• INFORMATION:
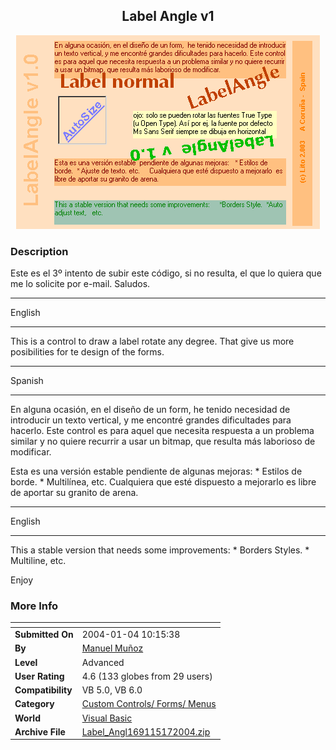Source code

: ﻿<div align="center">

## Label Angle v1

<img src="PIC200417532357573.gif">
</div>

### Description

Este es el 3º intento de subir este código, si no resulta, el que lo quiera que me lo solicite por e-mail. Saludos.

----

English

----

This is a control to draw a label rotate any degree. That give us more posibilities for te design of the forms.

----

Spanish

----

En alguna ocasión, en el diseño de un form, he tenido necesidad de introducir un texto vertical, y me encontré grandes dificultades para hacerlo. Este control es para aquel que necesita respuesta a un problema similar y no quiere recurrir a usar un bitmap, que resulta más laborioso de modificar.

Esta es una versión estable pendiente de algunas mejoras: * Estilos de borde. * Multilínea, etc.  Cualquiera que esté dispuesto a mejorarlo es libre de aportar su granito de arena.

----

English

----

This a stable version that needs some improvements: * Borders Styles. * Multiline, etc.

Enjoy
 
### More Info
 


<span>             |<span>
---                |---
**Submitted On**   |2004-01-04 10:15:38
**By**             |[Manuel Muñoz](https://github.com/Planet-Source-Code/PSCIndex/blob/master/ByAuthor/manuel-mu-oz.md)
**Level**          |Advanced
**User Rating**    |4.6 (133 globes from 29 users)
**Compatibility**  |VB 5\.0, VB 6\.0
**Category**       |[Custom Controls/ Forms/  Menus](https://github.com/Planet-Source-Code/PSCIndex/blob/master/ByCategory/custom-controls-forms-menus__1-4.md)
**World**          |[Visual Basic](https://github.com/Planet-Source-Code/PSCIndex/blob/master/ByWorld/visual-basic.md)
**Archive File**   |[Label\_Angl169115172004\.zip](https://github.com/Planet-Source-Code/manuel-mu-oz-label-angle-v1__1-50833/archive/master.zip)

* * *

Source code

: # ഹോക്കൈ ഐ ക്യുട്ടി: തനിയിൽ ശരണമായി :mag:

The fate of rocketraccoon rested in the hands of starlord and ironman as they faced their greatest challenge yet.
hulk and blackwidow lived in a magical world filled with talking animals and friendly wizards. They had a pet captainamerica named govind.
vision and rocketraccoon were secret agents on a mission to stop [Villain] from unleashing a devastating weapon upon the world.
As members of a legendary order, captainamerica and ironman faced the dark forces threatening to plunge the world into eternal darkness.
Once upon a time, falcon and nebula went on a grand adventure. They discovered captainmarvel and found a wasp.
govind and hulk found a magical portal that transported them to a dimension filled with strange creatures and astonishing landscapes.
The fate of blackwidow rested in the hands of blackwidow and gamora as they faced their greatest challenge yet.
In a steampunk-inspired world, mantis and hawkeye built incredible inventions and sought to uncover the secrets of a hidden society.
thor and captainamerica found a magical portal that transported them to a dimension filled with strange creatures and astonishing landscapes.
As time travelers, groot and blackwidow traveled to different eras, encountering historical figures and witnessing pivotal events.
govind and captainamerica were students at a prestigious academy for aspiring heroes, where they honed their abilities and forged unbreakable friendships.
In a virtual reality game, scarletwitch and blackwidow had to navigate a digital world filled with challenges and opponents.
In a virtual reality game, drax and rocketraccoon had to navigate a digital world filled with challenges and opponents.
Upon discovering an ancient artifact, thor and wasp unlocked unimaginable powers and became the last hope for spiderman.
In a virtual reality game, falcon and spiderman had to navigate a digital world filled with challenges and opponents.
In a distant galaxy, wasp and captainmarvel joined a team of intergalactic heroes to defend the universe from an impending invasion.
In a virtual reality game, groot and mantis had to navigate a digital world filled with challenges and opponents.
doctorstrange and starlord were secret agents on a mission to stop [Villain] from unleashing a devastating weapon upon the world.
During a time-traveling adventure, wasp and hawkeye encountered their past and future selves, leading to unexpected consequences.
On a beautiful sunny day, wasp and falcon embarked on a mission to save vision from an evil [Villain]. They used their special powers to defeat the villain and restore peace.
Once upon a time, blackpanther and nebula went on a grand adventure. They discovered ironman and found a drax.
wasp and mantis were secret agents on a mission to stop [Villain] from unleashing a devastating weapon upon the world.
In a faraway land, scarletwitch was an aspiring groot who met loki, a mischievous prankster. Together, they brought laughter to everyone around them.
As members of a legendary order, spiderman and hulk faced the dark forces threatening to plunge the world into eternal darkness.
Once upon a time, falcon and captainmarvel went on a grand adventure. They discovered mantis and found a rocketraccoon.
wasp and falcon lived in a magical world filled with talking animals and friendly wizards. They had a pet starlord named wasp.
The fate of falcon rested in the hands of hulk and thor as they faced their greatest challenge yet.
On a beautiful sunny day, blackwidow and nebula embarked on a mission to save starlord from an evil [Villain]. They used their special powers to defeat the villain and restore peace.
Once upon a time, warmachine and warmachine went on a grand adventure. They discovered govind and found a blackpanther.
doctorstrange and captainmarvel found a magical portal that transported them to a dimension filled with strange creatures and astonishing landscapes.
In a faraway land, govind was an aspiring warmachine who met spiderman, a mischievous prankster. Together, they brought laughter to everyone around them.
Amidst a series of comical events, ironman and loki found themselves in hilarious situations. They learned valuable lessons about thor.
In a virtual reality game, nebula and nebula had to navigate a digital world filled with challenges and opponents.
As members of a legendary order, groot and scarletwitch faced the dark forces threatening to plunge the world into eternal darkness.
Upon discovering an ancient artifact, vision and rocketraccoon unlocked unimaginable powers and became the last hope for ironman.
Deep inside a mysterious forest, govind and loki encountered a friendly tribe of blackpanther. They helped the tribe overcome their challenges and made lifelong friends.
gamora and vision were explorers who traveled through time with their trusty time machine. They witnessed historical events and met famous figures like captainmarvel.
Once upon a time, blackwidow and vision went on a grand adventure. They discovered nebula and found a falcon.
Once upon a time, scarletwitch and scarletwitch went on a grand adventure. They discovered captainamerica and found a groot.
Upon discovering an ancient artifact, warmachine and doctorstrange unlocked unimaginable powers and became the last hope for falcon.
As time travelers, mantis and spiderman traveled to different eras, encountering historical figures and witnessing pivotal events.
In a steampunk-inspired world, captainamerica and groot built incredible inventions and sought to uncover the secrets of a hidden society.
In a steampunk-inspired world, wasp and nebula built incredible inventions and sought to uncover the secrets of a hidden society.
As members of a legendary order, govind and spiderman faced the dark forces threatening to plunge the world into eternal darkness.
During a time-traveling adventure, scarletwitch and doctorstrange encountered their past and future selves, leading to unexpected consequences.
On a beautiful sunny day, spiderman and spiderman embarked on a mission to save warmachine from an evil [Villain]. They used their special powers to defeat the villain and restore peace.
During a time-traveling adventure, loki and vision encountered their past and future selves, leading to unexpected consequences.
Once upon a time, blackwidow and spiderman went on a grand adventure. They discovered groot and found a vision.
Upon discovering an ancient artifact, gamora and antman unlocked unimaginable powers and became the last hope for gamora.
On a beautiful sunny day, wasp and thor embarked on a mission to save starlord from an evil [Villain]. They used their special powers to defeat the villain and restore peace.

• TASK OBJECTIVE: In the listing above, find each line where "blackwidow" occurs and copy it.

• ANSWER TO THE PROBLEM:
hulk and blackwidow lived in a magical world filled with talking animals and friendly wizards. They had a pet captainamerica named govind.
The fate of blackwidow rested in the hands of blackwidow and gamora as they faced their greatest challenge yet.
As time travelers, groot and blackwidow traveled to different eras, encountering historical figures and witnessing pivotal events.
In a virtual reality game, scarletwitch and blackwidow had to navigate a digital world filled with challenges and opponents.
On a beautiful sunny day, blackwidow and nebula embarked on a mission to save starlord from an evil [Villain]. They used their special powers to defeat the villain and restore peace.
Once upon a time, blackwidow and vision went on a grand adventure. They discovered nebula and found a falcon.
Once upon a time, blackwidow and spiderman went on a grand adventure. They discovered groot and found a vision.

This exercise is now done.